# [GIVEN ENTRIES]
-.-.-
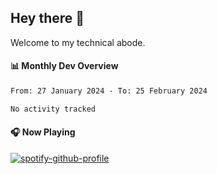 ## Hey there 👋

Welcome to my technical abode.

#### 📊 Monthly Dev Overview
<!--START_SECTION:waka-->

```txt
From: 27 January 2024 - To: 25 February 2024

No activity tracked
```

<!--END_SECTION:waka-->

#### 🎧 Now Playing

[![spotify-github-profile](https://spotify-github-profile.vercel.app/api/view?uid=james2mid&cover_image=true&theme=natemoo-re)](https://open.spotify.com/user/james2mid?si=2b3baf2b09cb499e)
-.-.-
# [WHAT YOU NEED TO DO]
Please give the entries above again exactly as written, leaving out any pictures.

# [PROBLEM SOLUTION]
 ## Hey there 👋

Welcome to my technical abode.

#### 📊 Monthly Dev Overview
<!--START_SECTION:waka-->

```txt
From: 27 January 2024 - To: 25 February 2024

No activity tracked
```

<!--END_SECTION:waka-->

#### 🎧 Now Playing

[![spotify-github-profile](https://spotify-github-profile.vercel.app/api/view?uid=james2mid&cover_image=true&theme=natemoo-re)](https://open.spotify.com/user/james2mid?si=2b3baf2b09cb499e)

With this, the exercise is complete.